• [About this exercise]:
Using the records below, write out again exactly the lines that begin at the line containing "- **Error handling**: ✅" and end at the line containing "- **Setup process**: ✅", and no other lines.

Records drawn from a dataset:
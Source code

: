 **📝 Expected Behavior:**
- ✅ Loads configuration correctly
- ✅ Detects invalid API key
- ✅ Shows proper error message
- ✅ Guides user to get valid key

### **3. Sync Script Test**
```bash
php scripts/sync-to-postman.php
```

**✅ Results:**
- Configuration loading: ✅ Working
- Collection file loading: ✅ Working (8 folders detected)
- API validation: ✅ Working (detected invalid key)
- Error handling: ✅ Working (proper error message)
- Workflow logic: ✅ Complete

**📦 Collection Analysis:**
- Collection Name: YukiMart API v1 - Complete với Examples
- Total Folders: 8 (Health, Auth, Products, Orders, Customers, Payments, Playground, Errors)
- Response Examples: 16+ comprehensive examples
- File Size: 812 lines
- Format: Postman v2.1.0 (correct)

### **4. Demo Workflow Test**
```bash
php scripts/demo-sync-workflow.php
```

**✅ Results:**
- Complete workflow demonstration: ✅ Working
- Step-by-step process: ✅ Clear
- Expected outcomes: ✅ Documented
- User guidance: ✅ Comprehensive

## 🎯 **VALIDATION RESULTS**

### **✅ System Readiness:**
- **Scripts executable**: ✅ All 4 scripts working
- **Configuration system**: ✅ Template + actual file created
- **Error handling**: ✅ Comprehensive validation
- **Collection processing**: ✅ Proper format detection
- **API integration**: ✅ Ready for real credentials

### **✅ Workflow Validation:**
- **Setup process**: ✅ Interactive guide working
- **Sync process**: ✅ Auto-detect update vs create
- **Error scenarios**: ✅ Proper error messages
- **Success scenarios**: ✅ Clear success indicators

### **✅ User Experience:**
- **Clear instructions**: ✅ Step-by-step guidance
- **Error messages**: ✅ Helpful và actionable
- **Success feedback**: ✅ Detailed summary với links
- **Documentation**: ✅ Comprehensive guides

• [Reply]:
- **Error handling**: ✅ Comprehensive validation
- **Collection processing**: ✅ Proper format detection
- **API integration**: ✅ Ready for real credentials

### **✅ Workflow Validation:**
- **Setup process**: ✅ Interactive guide working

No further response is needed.